Case 2: x is negative
6(-x) + x^2 - 7 ≤ 0x^2 - 6x - 7 ≤ 0(x+1)(x-7) ≤ 0
Therefore, the solution to the original inequality is -7 ≤ x ≤ 1.
To solve this logarithmic inequality, we can rewrite it in exponential form:
0.5^(Log0.5(6|x| - 3)) ≤ 0.5^(Log0.5(4-x^2))

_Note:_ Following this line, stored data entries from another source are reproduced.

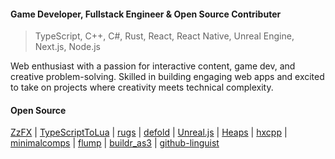 <!--
**thejustinwalsh/thejustinwalsh** is a ✨ _special_ ✨ repository because its `README.md` (this file) appears on your GitHub profile.
-->
#### Game Developer, Fullstack Engineer & Open Source Contributer
> TypeScript, C++, C#, Rust, React, React Native, Unreal Engine, Next.js, Node.js

Web enthusiast with a passion for interactive content, game dev, and creative problem-solving. Skilled in building engaging web apps and excited to take on projects where creativity meets technical complexity.

#### Open Source
[ZzFX](https://github.com/KilledByAPixel/ZzFX/commits?author=thejustinwalsh) | 
[TypeScriptToLua](https://github.com/TypeScriptToLua/TypeScriptToLua/commits?author=thejustinwalsh) | 
[rugs](https://github.com/jorgenpt/rugs/commits?author=thejustinwalsh) | 
[defold](https://github.com/defold/defold/commits?author=thejustinwalsh) | 
[Unreal.js](https://github.com/ncsoft/Unreal.js-core/commits?author=thejustinwalsh) | 
[Heaps](https://github.com/HeapsIO/heaps/commits?author=thejustinwalsh) | 
[hxcpp](https://github.com/HaxeFoundation/hxcpp/commits?author=thejustinwalsh) | 
[minimalcomps](https://github.com/minimalcomps/minimalcomps/commits?author=thejustinwalsh) | 
[flump](https://github.com/tconkling/flump/commits?author=thejustinwalsh) | 
[buildr_as3](https://github.com/devboy/buildr_as3/commits?author=thejustinwalsh) | 
[github-linguist](https://github.com/github-linguist/linguist/pull/5716)
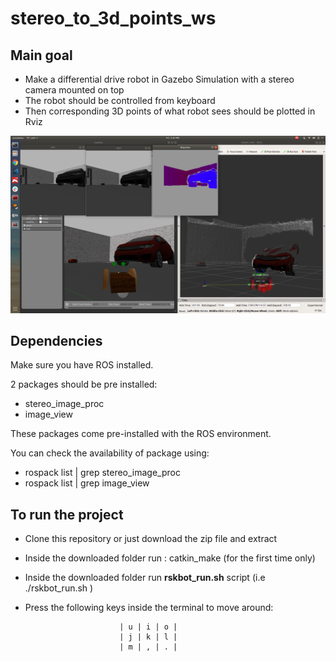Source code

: # stereo_to_3d_points_ws #

## Main goal ##
* Make a differential drive robot in Gazebo Simulation with a stereo camera mounted on top
* The robot should be controlled from keyboard
* Then corresponding 3D points of what robot sees should be plotted in Rviz

<img src="screenshot.png" width="900" >

## Dependencies ##
Make sure you have ROS installed.

2 packages should be pre installed:
* stereo\_image_proc
* image_view

These packages come pre-installed with the ROS environment.

You can check the availability of package using:
* rospack list | grep stereo\_image_proc
* rospack list | grep image_view

## To run the project ##
* Clone this repository or just download the zip file and extract
* Inside the downloaded folder run : catkin_make  (for the first time only)
* Inside the downloaded folder run **rskbot_run.sh** script (i.e  ./rskbot_run.sh )
* Press the following keys inside the terminal to move around:

                           | u | i | o |
                           | j | k | l |
                           | m | , | . |





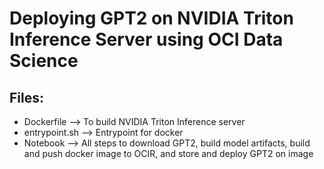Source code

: # **Deploying GPT2 on NVIDIA Triton Inference Server using OCI Data Science**

## Files:
- Dockerfile --> To build NVIDIA Triton Inference server
- entrypoint.sh --> Entrypoint for docker
- Notebook --> All steps to download GPT2, build model artifacts, build and push docker image to OCIR, and store and deploy GPT2 on image
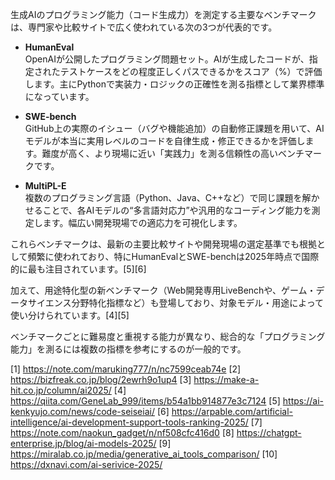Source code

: 生成AIのプログラミング能力（コード生成力）を測定する主要なベンチマークは、専門家や比較サイトで広く使われている次の3つが代表的です。

- **HumanEval**  
  OpenAIが公開したプログラミング問題セット。AIが生成したコードが、指定されたテストケースをどの程度正しくパスできるかをスコア（%）で評価します。主にPythonで実装力・ロジックの正確性を測る指標として業界標準になっています。

- **SWE-bench**  
  GitHub上の実際のイシュー（バグや機能追加）の自動修正課題を用いて、AIモデルが本当に実用レベルのコードを自律生成・修正できるかを評価します。難度が高く、より現場に近い「実践力」を測る信頼性の高いベンチマークです。

- **MultiPL-E**  
  複数のプログラミング言語（Python、Java、C++など）で同じ課題を解かせることで、各AIモデルの“多言語対応力”や汎用的なコーディング能力を測定します。幅広い開発現場での適応力を可視化します。

これらベンチマークは、最新の主要比較サイトや開発現場の選定基準でも根拠として頻繁に使われており、特にHumanEvalとSWE-benchは2025年時点で国際的に最も注目されています。[5][6]

加えて、用途特化型の新ベンチマーク（Web開発専用LiveBenchや、ゲーム・データサイエンス分野特化指標など）も登場しており、対象モデル・用途によって使い分けられています。[4][5]

ベンチマークごとに難易度と重視する能力が異なり、総合的な「プログラミング能力」を測るには複数の指標を参考にするのが一般的です。

[1] https://note.com/maruking777/n/nc7599ceab74e
[2] https://bizfreak.co.jp/blog/2ewrh9o1up4
[3] https://make-a-hit.co.jp/column/ai2025/
[4] https://qiita.com/GeneLab_999/items/b54a1bb914877e3c7124
[5] https://ai-kenkyujo.com/news/code-seiseiai/
[6] https://arpable.com/artificial-intelligence/ai-development-support-tools-ranking-2025/
[7] https://note.com/naokun_gadget/n/nf508cfc416d0
[8] https://chatgpt-enterprise.jp/blog/ai-models-2025/
[9] https://miralab.co.jp/media/generative_ai_tools_comparison/
[10] https://dxnavi.com/ai-serivice-2025/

Since the bases are the same, we can simplify this to:
6|x| - 3 ≤ 4 - x^2
Now we can solve for x by isolating it on one side:
6|x| + x^2 - 3 - 4 ≤ 0
6|x| + x^2 - 7 ≤ 0
Now we need to consider two cases:
Case 1: x is positive or zero
6x + x^2 - 7 ≤ 0
x^2 + 6x - 7 ≤ 0
(x+7)(x-1) ≤ 0
This inequality is true for -7 ≤ x ≤ 1.
Case 2: x is negative
6(-x) + x^2 - 7 ≤ 0
x^2 - 6x - 7 ≤ 0
(x+1)(x-7) ≤ 0
This inequality is true for -7 ≤ x ≤ 1.
Therefore, the solution to the original inequality is -7 ≤ x ≤ 1.